Abstract

A point source field is disturbed by the presence of a small penetrable scatterer which is either lossless or lossy. The point generated incident field is normalized in such a way as to be able to recover the relative scattering solutions by plane wave ezcitation, as the location of the source approaches infinity. For the case of a sphere, the low-frequency approximations of the zeroth, the first, and the second order are obtained in closed analytic form for both, the lossy and the lossless case. The scattering amplitude is obtained up to the third order. The scattering, as well as the absorption cross-section are calculated up to the second order. All results recover the case of plane wave incidence as the source recedes to infinity.
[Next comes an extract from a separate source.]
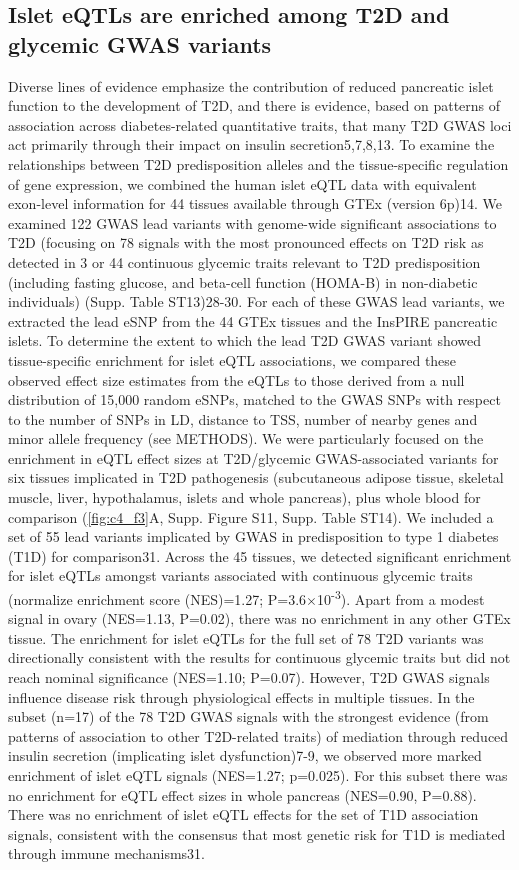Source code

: \subsection{Islet eQTLs are enriched among T2D and glycemic GWAS variants}
Diverse lines of evidence emphasize the contribution of reduced pancreatic islet function to the development of T2D, and there is evidence, based on patterns of association across diabetes-related quantitative traits, that many T2D GWAS loci act primarily through their impact on insulin secretion5,7,8,13. To examine the relationships between T2D predisposition alleles and the tissue-specific regulation of gene expression, we combined the human islet eQTL data with equivalent exon-level information for 44 tissues available through GTEx (version 6p)14.
We examined 122 GWAS lead variants with genome-wide significant associations to T2D (focusing on 78 signals with the most pronounced effects on T2D risk as detected in 3 or 44 continuous glycemic traits relevant to T2D predisposition (including fasting glucose, and beta-cell function (HOMA-B) in non-diabetic individuals) (Supp. Table ST13)28-30. For each of these GWAS lead variants, we extracted the lead eSNP from the 44 GTEx tissues and the InsPIRE pancreatic islets. To determine the extent to which the lead T2D GWAS variant showed tissue-specific enrichment for islet eQTL associations, we compared these observed effect size estimates from the eQTLs to those derived from a null distribution of 15,000 random eSNPs, matched to the GWAS SNPs with respect to the number of SNPs in LD, distance to TSS, number of nearby genes and minor allele frequency (see METHODS). We were particularly focused on the enrichment in eQTL effect sizes at T2D/glycemic GWAS-associated variants for six tissues implicated in T2D pathogenesis (subcutaneous adipose tissue, skeletal muscle, liver, hypothalamus, islets and whole pancreas), plus whole blood for comparison (\ref{fig:c4_f3}A, Supp. Figure S11, Supp. Table ST14). We included a set of 55 lead variants implicated by GWAS in predisposition to type 1 diabetes (T1D) for comparison31.
Across the 45 tissues, we detected significant enrichment for islet eQTLs amongst variants associated with continuous glycemic traits (normalize enrichment score (NES)=1.27; P=3.6$\times$10\textsuperscript{-3}). Apart from a modest signal in ovary (NES=1.13, P=0.02), there was no enrichment in any other GTEx tissue. The enrichment for islet eQTLs for the full set of 78 T2D variants was directionally consistent with the results for continuous glycemic traits but did not reach nominal significance (NES=1.10; P=0.07). However, T2D GWAS signals influence disease risk through physiological effects in multiple tissues. In the subset (n=17) of the 78 T2D GWAS signals with the strongest evidence (from patterns of association to other T2D-related traits) of mediation through reduced insulin secretion (implicating islet dysfunction)7-9, we observed more marked enrichment of islet eQTL signals (NES=1.27; p=0.025). For this subset there was no enrichment for eQTL effect sizes in whole pancreas (NES=0.90, P=0.88). There was no enrichment of islet eQTL effects for the set of T1D association signals, consistent with the consensus that most genetic risk for T1D is mediated through immune mechanisms31.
Detailed parametric analysis shows that if the point source is located approximately four radii away from the spherical scatterer, then the scattering characteristics coincide with those generated from plane wave excitation. Furthermore, the dependence of the cross-sections on the ratio of the mass densities is analyzed. For the inverse scattering problem, we show that the second order approzimation of the scattering cross-section is enough to obtain the position, as well as the radius of an unknown sphere. This is achieved by considering the ezciting point source to be located at five specific places. The inversion algorithm is stable as long as the locations of the excitation points are not too far away from the scatterer. On the other hand if physical parameters are to be recovered from far field data, it seems that plane wave excitation is more promising.